Yelü Abaoji (耶律阿保機 Yēlǜ Ābǎojī) startte in 924 een offensief naar het westen en vocht met de Kirgiezen in Mongolië en trok daarna naar Gansu om de Oeigoeren, Tangoeten en Tuyuhun te onderwerpen. Intussen werd echter in 926 het rijk Bohai gesticht en daarop proclameerde Abaoji's zoon en opvolger Yelü Deguang (耶律德光 Yēlǜ Déguāng) in 947 de Liao-dynastie in Noord-China. In 1116 werd hun stad Liaoyang veroverd en in 1125 (jaar van gevangenneming van de keizer) werd de Liao-dynastie onderworpen door de Jin-dynastie van de Jurchen. Onder de Liao- en Jin-dynastieën werden in Mantsjoerije steden gesticht tot aan de rivier Amoer met oppervlaktes tot 60-70 hectare en met 10 meter hoge muren. Er werd akkerbouw bedreven en de Kitan hielden ook paarden, hadden ijzersmelterijen en weverijen. Rond 920 bezaten ze ook een eigen geschrift; het Kitan.

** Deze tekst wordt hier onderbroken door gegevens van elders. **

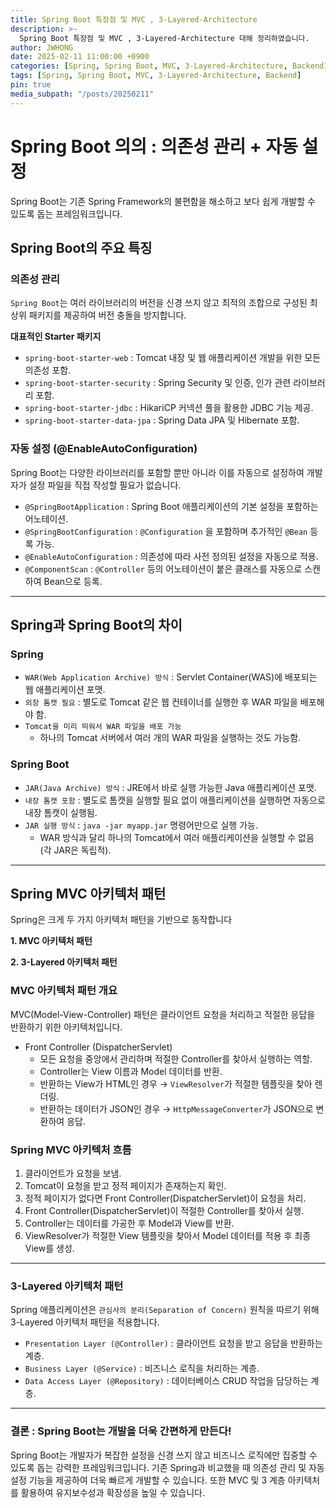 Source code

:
 ```yaml
---
title: Spring Boot 특장점 및 MVC , 3-Layered-Architecture
description: >-
  Spring Boot 특장점 및 MVC , 3-Layered-Architecture 대해 정리하였습니다.
author: JWHONG
date: 2025-02-11 11:00:00 +0900
categories: [Spring, Spring Boot, MVC, 3-Layered-Architecture, Backend]
tags: [Spring, Spring Boot, MVC, 3-Layered-Architecture, Backend]
pin: true
media_subpath: "/posts/20250211"
---
```


# Spring Boot 의의 : 의존성 관리 + 자동 설정

Spring Boot는 기존 Spring Framework의 불편함을 해소하고 보다 쉽게 개발할 수 있도록 돕는 프레임워크입니다.

## Spring Boot의 주요 특징

### 의존성 관리

`Spring Boot`는 여러 라이브러리의 버전을 신경 쓰지 않고 최적의 조합으로 구성된 최상위 패키지를 제공하여 버전 충돌을 방지합니다.

**대표적인 Starter 패키지**

- `spring-boot-starter-web` : Tomcat 내장 및 웹 애플리케이션 개발을 위한 모든 의존성 포함.
- `spring-boot-starter-security` : Spring Security 및 인증, 인가 관련 라이브러리 포함.
- `spring-boot-starter-jdbc` : HikariCP 커넥션 풀을 활용한 JDBC 기능 제공.
- `spring-boot-starter-data-jpa` : Spring Data JPA 및 Hibernate 포함.

### 자동 설정 (@EnableAutoConfiguration)

Spring Boot는 다양한 라이브러리를 포함할 뿐만 아니라 이를 자동으로 설정하여 개발자가 설정 파일을 직접 작성할 필요가 없습니다.

- `@SpringBootApplication` : Spring Boot 애플리케이션의 기본 설정을 포함하는 어노테이션.
- `@SpringBootConfiguration` : `@Configuration` 을 포함하며 추가적인 `@Bean` 등록 가능.
- `@EnableAutoConfiguration` : 의존성에 따라 사전 정의된 설정을 자동으로 적용.
- `@ComponentScan` : `@Controller` 등의 어노테이션이 붙은 클래스를 자동으로 스캔하여 Bean으로 등록.

---

## Spring과 Spring Boot의 차이

### Spring

- `WAR(Web Application Archive) 방식` : Servlet Container(WAS)에 배포되는 웹 애플리케이션 포맷.
- `외장 톰캣 필요` : 별도로 Tomcat 같은 웹 컨테이너를 실행한 후 WAR 파일을 배포해야 함.
- `Tomcat을 미리 띄워서 WAR 파일을 배포 가능`
  - 하나의 Tomcat 서버에서 여러 개의 WAR 파일을 실행하는 것도 가능함.

### Spring Boot

- `JAR(Java Archive) 방식` : JRE에서 바로 실행 가능한 Java 애플리케이션 포맷.
- `내장 톰캣 포함` : 별도로 톰캣을 실행할 필요 없이 애플리케이션을 실행하면 자동으로 내장 톰캣이 실행됨.
- `JAR 실행 방식` : `java -jar myapp.jar` 명령어만으로 실행 가능.
  - WAR 방식과 달리 하나의 Tomcat에서 여러 애플리케이션을 실행할 수 없음 (각 JAR은 독립적).

---

## Spring MVC 아키텍처 패턴

Spring은 크게 두 가지 아키텍처 패턴을 기반으로 동작합니다

**1. MVC 아키텍처 패턴**

**2. 3-Layered 아키텍처 패턴**

### MVC 아키텍처 패턴 개요

MVC(Model-View-Controller) 패턴은 클라이언트 요청을 처리하고 적절한 응답을 반환하기 위한 아키텍처입니다.

- Front Controller (DispatcherServlet)
  - 모든 요청을 중앙에서 관리하며 적절한 Controller를 찾아서 실행하는 역할.
  - Controller는 View 이름과 Model 데이터를 반환.
  - 반환하는 View가 HTML인 경우 → `ViewResolver`가 적절한 템플릿을 찾아 렌더링.
  - 반환하는 데이터가 JSON인 경우 → `HttpMessageConverter`가 JSON으로 변환하여 응답.

### Spring MVC 아키텍처 흐름

1. 클라이언트가 요청을 보냄.
2. Tomcat이 요청을 받고 정적 페이지가 존재하는지 확인.
3. 정적 페이지가 없다면 Front Controller(DispatcherServlet)이 요청을 처리.
4. Front Controller(DispatcherServlet)이 적절한 Controller를 찾아서 실행.
5. Controller는 데이터를 가공한 후 Model과 View를 반환.
6. ViewResolver가 적절한 View 템플릿을 찾아서 Model 데이터를 적용 후 최종 View를 생성.

---

### 3-Layered 아키텍처 패턴

Spring 애플리케이션은 `관심사의 분리(Separation of Concern)` 원칙을 따르기 위해 3-Layered 아키텍처 패턴을 적용합니다.

- `Presentation Layer (@Controller)` : 클라이언트 요청을 받고 응답을 반환하는 계층.
- `Business Layer (@Service)` : 비즈니스 로직을 처리하는 계층.
- `Data Access Layer (@Repository)` : 데이터베이스 CRUD 작업을 담당하는 계층.

---

### 결론 : Spring Boot는 개발을 더욱 간편하게 만든다!

Spring Boot는 개발자가 복잡한 설정을 신경 쓰지 않고 비즈니스 로직에만 집중할 수 있도록 돕는 강력한 프레임워크입니다.
기존 Spring과 비교했을 때 의존성 관리 및 자동 설정 기능을 제공하여 더욱 빠르게 개발할 수 있습니다. 또한 MVC 및 3 계층 아키텍처를 활용하여 유지보수성과 확장성을 높일 수 있습니다.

Er is geen duidelijk bewijs dat er etnische groepen in Noordoost-China zijn die afstammen van de Kitan. Een gedeelte van de adel van de Liao-dynastie wist te naar het westen te ontsnappen, naar Turkestan en stichtten daar in 1130 de staat Kara-Kitan (of Westelijke Liao-dynastie) onder leiding van Yelü Dashi (耶律大石 Yēlǜ Dàshí), die werd veroverd tijdens de Mongoolse invasie (1217-1218), waarna de Kitan er vervolgens opgingen in de lokale Turkse en Iraanse bevolkingsgroepen zonder invloed achter te laten. Hun taal, het gelijknamige Kitan, is nog steeds bijna volledig onleesbaar en het is daarom moeilijk om een gedetailleerde geschiedenis te geven van hun doen en laten.

Het Russische Kitaj, Mongoolse qitad/xyatad en Oeigoerse خئتاي/hitay, benamingen voor China, zijn afgeleid van Kitan. Ook het Engelse Cathay en het Portugese Catai zijn afgeleid van Kitan.